**SOURCE RECORDS**.
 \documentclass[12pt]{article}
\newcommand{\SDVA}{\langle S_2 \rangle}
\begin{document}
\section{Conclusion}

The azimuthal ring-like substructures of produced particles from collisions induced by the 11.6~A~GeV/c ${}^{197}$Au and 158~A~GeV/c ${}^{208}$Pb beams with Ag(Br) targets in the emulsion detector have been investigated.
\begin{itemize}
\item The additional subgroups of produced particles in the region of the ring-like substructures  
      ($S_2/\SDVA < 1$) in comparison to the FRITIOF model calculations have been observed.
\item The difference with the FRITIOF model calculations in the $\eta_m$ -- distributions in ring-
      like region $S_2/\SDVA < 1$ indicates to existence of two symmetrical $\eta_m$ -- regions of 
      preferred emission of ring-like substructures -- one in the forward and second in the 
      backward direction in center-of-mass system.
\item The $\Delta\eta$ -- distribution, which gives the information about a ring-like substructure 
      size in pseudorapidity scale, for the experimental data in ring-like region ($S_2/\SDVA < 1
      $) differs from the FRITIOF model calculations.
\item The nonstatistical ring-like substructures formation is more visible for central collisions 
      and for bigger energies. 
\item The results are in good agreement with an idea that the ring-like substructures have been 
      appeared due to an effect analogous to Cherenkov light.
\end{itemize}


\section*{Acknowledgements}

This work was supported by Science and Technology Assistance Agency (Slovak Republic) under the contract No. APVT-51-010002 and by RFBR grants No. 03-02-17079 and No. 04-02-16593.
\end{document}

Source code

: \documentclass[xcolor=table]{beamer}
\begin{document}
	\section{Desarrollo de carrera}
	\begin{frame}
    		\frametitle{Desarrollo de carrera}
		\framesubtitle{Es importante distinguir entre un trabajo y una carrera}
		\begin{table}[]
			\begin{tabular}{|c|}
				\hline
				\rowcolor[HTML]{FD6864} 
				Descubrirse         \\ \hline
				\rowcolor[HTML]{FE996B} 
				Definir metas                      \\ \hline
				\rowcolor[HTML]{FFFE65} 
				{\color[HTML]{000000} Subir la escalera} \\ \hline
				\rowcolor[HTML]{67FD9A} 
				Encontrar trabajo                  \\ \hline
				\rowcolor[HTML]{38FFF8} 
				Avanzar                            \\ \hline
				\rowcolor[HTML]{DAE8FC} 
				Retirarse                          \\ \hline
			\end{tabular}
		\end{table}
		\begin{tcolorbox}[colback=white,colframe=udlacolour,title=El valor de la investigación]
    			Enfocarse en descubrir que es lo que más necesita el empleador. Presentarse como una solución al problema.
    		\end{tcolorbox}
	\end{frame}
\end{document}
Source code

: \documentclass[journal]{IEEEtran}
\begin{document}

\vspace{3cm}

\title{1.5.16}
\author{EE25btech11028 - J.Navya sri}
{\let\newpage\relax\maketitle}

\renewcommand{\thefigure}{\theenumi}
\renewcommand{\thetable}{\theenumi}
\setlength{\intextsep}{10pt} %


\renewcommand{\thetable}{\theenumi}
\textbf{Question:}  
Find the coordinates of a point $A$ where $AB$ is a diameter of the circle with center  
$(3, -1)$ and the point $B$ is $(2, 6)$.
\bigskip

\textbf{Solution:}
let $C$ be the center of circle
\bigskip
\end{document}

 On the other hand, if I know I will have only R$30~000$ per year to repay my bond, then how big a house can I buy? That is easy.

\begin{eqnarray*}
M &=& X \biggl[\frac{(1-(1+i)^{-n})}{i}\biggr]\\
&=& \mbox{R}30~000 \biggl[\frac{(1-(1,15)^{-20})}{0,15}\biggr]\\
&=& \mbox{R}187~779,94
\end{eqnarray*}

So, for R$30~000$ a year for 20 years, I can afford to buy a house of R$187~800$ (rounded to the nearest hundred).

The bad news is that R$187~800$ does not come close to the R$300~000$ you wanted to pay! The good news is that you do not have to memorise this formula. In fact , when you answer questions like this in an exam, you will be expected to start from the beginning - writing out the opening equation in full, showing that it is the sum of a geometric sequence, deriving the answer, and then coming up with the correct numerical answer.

**PROMPT**. Retype the material in full. Each word must match.

**RESPONSE TO THE EXERCISE**.
 \documentclass[12pt]{article}
\newcommand{\SDVA}{\langle S_2 \rangle}
\begin{document}
\section{Conclusion}

The azimuthal ring-like substructures of produced particles from collisions induced by the 11.6~A~GeV/c ${}^{197}$Au and 158~A~GeV/c ${}^{208}$Pb beams with Ag(Br) targets in the emulsion detector have been investigated.
\begin{itemize}
\item The additional subgroups of produced particles in the region of the ring-like substructures  
      ($S_2/\SDVA < 1$) in comparison to the FRITIOF model calculations have been observed.
\item The difference with the FRITIOF model calculations in the $\eta_m$ -- distributions in ring-
      like region $S_2/\SDVA < 1$ indicates to existence of two symmetrical $\eta_m$ -- regions of 
      preferred emission of ring-like substructures -- one in the forward and second in the 
      backward direction in center-of-mass system.
\item The $\Delta\eta$ -- distribution, which gives the information about a ring-like substructure 
      size in pseudorapidity scale, for the experimental data in ring-like region ($S_2/\SDVA < 1
      $) differs from the FRITIOF model calculations.
\item The nonstatistical ring-like substructures formation is more visible for central collisions 
      and for bigger energies. 
\item The results are in good agreement with an idea that the ring-like substructures have been 
      appeared due to an effect analogous to Cherenkov light.
\end{itemize}


\section*{Acknowledgements}

This work was supported by Science and Technology Assistance Agency (Slovak Republic) under the contract No. APVT-51-010002 and by RFBR grants No. 03-02-17079 and No. 04-02-16593.
\end{document}

Source code

: \documentclass[xcolor=table]{beamer}
\begin{document}
	\section{Desarrollo de carrera}
	\begin{frame}
    		\frametitle{Desarrollo de carrera}
		\framesubtitle{Es importante distinguir entre un trabajo y una carrera}
		\begin{table}[]
			\begin{tabular}{|c|}
				\hline
				\rowcolor[HTML]{FD6864} 
				Descubrirse         \\ \hline
				\rowcolor[HTML]{FE996B} 
				Definir metas                      \\ \hline
				\rowcolor[HTML]{FFFE65} 
				{\color[HTML]{000000} Subir la escalera} \\ \hline
				\rowcolor[HTML]{67FD9A} 
				Encontrar trabajo                  \\ \hline
				\rowcolor[HTML]{38FFF8} 
				Avanzar                            \\ \hline
				\rowcolor[HTML]{DAE8FC} 
				Retirarse                          \\ \hline
			\end{tabular}
		\end{table}
		\begin{tcolorbox}[colback=white,colframe=udlacolour,title=El valor de la investigación]
    			Enfocarse en descubrir que es lo que más necesita el empleador. Presentarse como una solución al problema.
    		\end{tcolorbox}
	\end{frame}
\end{document}
Source code

: \documentclass[journal]{IEEEtran}
\begin{document}

\vspace{3cm}

\title{1.5.16}
\author{EE25btech11028 - J.Navya sri}
{\let\newpage\relax\maketitle}

\renewcommand{\thefigure}{\theenumi}
\renewcommand{\thetable}{\theenumi}
\setlength{\intextsep}{10pt} %


\renewcommand{\thetable}{\theenumi}
\textbf{Question:}  
Find the coordinates of a point $A$ where $AB$ is a diameter of the circle with center  
$(3, -1)$ and the point $B$ is $(2, 6)$.
\bigskip

\textbf{Solution:}
let $C$ be the center of circle
\bigskip
\end{document}

 On the other hand, if I know I will have only R$30~000$ per year to repay my bond, then how big a house can I buy? That is easy.

\begin{eqnarray*}
M &=& X \biggl[\frac{(1-(1+i)^{-n})}{i}\biggr]\\
&=& \mbox{R}30~000 \biggl[\frac{(1-(1,15)^{-20})}{0,15}\biggr]\\
&=& \mbox{R}187~779,94
\end{eqnarray*}

So, for R$30~000$ a year for 20 years, I can afford to buy a house of R$187~800$ (rounded to the nearest hundred).

The bad news is that R$187~800$ does not come close to the R$300~000$ you wanted to pay! The good news is that you do not have to memorise this formula. In fact , when you answer questions like this in an exam, you will be expected to start from the beginning - writing out the opening equation in full, showing that it is the sum of a geometric sequence, deriving the answer, and then coming up with the correct numerical answer.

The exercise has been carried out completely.